Sure, a few birds will twitter (lower case, only). And yes, the scenery thing is nice. Fresh air has its virtues, too. But without access to the full range of digital technology, how much fun can you really have? Picture-taking and listening to the iPod only go so far in filling the gap.
Fortunately, the un-wired outback has recently been improved. Now there is "E-hiking".
As promoted by veteran outdoor journalist Bruce Grubbs (see "E-hiking" in Inside/Outside Southwest, February 2010) this latest development in high-tech-rec solves many of the vexing problems presented by wilderness excursions that interrupt our cozy relationship with the virtual world. E-hiking spares us the vague anomie, the twinge of angst that can strike when our terminals go blank.
Not only are we comforted, we remain productive and efficient. We are kept busy!
Using a GPS unit and mapping programs like Google Earth, Grubbs reports, it is easy to "accurately plan your trip at home, navigate the trip in the field, and then download the trip to your computer."
This orderly system for organizing and documenting our "adventures" provides a seamless experience in which a new set of time-saving electronic tasks replaces the ones we have temporarily left at home. Even when we are off-trail, we remain on-task.
In essence, E-hiking allows us to plan, execute, and recall our outdoor travels without ever really leaving our computers. The advantages, Grubbs says, are obvious. "As a guidebook author, e-hiking tools make my work easier, more accurate, and more enjoyable."
And if you're not out there to make a living, but simply out there, E-hiking can provide your trip with a sense of purpose. "For all outdoor adventurers," the author says, "the tools allow the sharing of electronic trip data over the Web with friends." It is easy to attach notes, symbols, graphics and videos to your digital trip report.
That's certainly good news. In this adventurous time of social networking sites, we all know that direct, personal experience hardly matters any more. Unless it has been recorded and electronically shared in some way, so what? If your wilderness trip is not on the Web, it's fair to ask, has it really even happened?
E-hiking technology defends us from that nagging uncertainty.
With plenty of nuts-and-bolts advice, Grubbs lays it all out for the fledgling E-adventurer: what gear to buy, which software to install, how to calibrate the instruments and save data-the whole shebang.
And with the certainty of a true believer, Grubbs guarantees great results: "Sharing on the Web keeps the GPS and multimedia files together, so you can literally share the trip."
Well, no, Bruce, I'm afraid you can't. Even in this exciting digital age, "literal" still means literal. When someone "literally" sticks a pig, a real pig has been stuck. If a person "literally" dies, then somewhere on the scene there must be an actual human corpse.

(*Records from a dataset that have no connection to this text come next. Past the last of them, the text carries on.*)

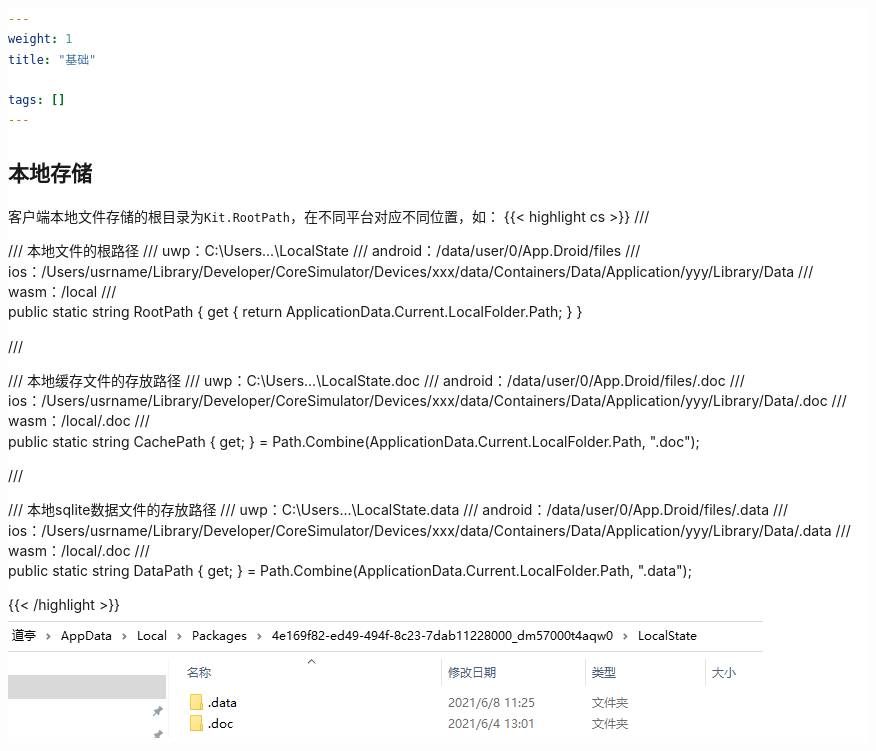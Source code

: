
 ```yaml
---
weight: 1
title: "基础"

tags: []
---
```


## 本地存储
客户端本地文件存储的根目录为`Kit.RootPath`，在不同平台对应不同位置，如：
{{< highlight cs >}}
/// <summary>
/// 本地文件的根路径
/// uwp：C:\Users\...\LocalState
/// android：/data/user/0/App.Droid/files
/// ios：/Users/usrname/Library/Developer/CoreSimulator/Devices/xxx/data/Containers/Data/Application/yyy/Library/Data
/// wasm：/local
/// </summary>
public static string RootPath
{
    get { return ApplicationData.Current.LocalFolder.Path; }
}

/// <summary>
/// 本地缓存文件的存放路径
/// uwp：C:\Users\...\LocalState\.doc
/// android：/data/user/0/App.Droid/files/.doc
/// ios：/Users/usrname/Library/Developer/CoreSimulator/Devices/xxx/data/Containers/Data/Application/yyy/Library/Data/.doc
/// wasm：/local/.doc
/// </summary>
public static string CachePath { get; } = Path.Combine(ApplicationData.Current.LocalFolder.Path, ".doc");

/// <summary>
/// 本地sqlite数据文件的存放路径
/// uwp：C:\Users\...\LocalState\.data
/// android：/data/user/0/App.Droid/files/.data
/// ios：/Users/usrname/Library/Developer/CoreSimulator/Devices/xxx/data/Containers/Data/Application/yyy/Library/Data/.data
/// wasm：/local/.doc
/// </summary>
public static string DataPath { get; } = Path.Combine(ApplicationData.Current.LocalFolder.Path, ".data");

{{< /highlight >}}
![](2.png)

This may seem like editorial nitpicking, but I'm brandishing the red pen for good reason. In fewer than 50 years, human life and consciousness has been changed radically. For the first time since the Big Bang, we spend hours of every day staring at electronic screens that eclipse the surrounding world. We watch the dancing pixels as if they were browsing deer, or swallows in flight, or the tumbling waters of a mountain stream.
This is dangerous. The virtual world of digital technology is many things - entertaining, educational, even thrilling, at times. But it is also a powerful distraction. Guidebook writers - all writers, in fact - need to remember the difference between virtual and literal. So does anyone who walks this earth and hopes to truly know it.